▸ **Record set**:
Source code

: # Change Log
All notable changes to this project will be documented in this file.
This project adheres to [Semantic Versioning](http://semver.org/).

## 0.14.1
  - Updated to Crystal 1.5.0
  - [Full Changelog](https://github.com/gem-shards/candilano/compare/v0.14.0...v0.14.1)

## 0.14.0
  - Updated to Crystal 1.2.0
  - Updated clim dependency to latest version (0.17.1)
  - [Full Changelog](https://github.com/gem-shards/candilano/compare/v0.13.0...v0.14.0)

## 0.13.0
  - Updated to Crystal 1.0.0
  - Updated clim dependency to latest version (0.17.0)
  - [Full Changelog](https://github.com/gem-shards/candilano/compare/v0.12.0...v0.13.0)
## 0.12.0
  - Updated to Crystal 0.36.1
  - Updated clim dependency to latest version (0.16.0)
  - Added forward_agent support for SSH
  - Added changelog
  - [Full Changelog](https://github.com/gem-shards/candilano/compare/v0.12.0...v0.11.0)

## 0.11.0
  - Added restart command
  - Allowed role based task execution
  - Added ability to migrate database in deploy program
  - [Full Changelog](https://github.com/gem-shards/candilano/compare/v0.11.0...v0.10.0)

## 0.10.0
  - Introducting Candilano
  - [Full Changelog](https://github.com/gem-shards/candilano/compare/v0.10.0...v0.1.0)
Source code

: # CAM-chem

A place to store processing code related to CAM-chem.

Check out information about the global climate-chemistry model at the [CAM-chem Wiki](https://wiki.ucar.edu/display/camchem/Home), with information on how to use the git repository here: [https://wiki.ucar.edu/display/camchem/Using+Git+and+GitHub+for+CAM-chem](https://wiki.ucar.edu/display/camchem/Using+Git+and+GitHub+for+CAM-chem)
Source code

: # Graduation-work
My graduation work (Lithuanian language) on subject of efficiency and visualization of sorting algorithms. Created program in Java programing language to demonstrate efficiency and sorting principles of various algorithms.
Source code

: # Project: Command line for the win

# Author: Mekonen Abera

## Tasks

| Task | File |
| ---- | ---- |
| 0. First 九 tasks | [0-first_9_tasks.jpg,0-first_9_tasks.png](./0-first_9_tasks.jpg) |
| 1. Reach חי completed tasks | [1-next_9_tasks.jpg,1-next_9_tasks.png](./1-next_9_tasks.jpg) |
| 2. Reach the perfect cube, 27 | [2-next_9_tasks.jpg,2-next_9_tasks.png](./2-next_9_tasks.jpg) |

▸ **Exercise goal**: Write the whole listing out again, exactly as it appears above.

▸ **Response to this exercise**:
Source code

: # Change Log
All notable changes to this project will be documented in this file.
This project adheres to [Semantic Versioning](http://semver.org/).

## 0.14.1
  - Updated to Crystal 1.5.0
  - [Full Changelog](https://github.com/gem-shards/candilano/compare/v0.14.0...v0.14.1)

## 0.14.0
  - Updated to Crystal 1.2.0
  - Updated clim dependency to latest version (0.17.1)
  - [Full Changelog](https://github.com/gem-shards/candilano/compare/v0.13.0...v0.14.0)

## 0.13.0
  - Updated to Crystal 1.0.0
  - Updated clim dependency to latest version (0.17.0)
  - [Full Changelog](https://github.com/gem-shards/candilano/compare/v0.12.0...v0.13.0)
## 0.12.0
  - Updated to Crystal 0.36.1
  - Updated clim dependency to latest version (0.16.0)
  - Added forward_agent support for SSH
  - Added changelog
  - [Full Changelog](https://github.com/gem-shards/candilano/compare/v0.12.0...v0.11.0)

## 0.11.0
  - Added restart command
  - Allowed role based task execution
  - Added ability to migrate database in deploy program
  - [Full Changelog](https://github.com/gem-shards/candilano/compare/v0.11.0...v0.10.0)

## 0.10.0
  - Introducting Candilano
  - [Full Changelog](https://github.com/gem-shards/candilano/compare/v0.10.0...v0.1.0)
Source code

: # CAM-chem

A place to store processing code related to CAM-chem.

Check out information about the global climate-chemistry model at the [CAM-chem Wiki](https://wiki.ucar.edu/display/camchem/Home), with information on how to use the git repository here: [https://wiki.ucar.edu/display/camchem/Using+Git+and+GitHub+for+CAM-chem](https://wiki.ucar.edu/display/camchem/Using+Git+and+GitHub+for+CAM-chem)
Source code

: # Graduation-work
My graduation work (Lithuanian language) on subject of efficiency and visualization of sorting algorithms. Created program in Java programing language to demonstrate efficiency and sorting principles of various algorithms.
Source code

: # Project: Command line for the win

# Author: Mekonen Abera

## Tasks

| Task | File |
| ---- | ---- |
| 0. First 九 tasks | [0-first_9_tasks.jpg,0-first_9_tasks.png](./0-first_9_tasks.jpg) |
| 1. Reach חי completed tasks | [1-next_9_tasks.jpg,1-next_9_tasks.png](./1-next_9_tasks.jpg) |
| 2. Reach the perfect cube, 27 | [2-next_9_tasks.jpg,2-next_9_tasks.png](./2-next_9_tasks.jpg) |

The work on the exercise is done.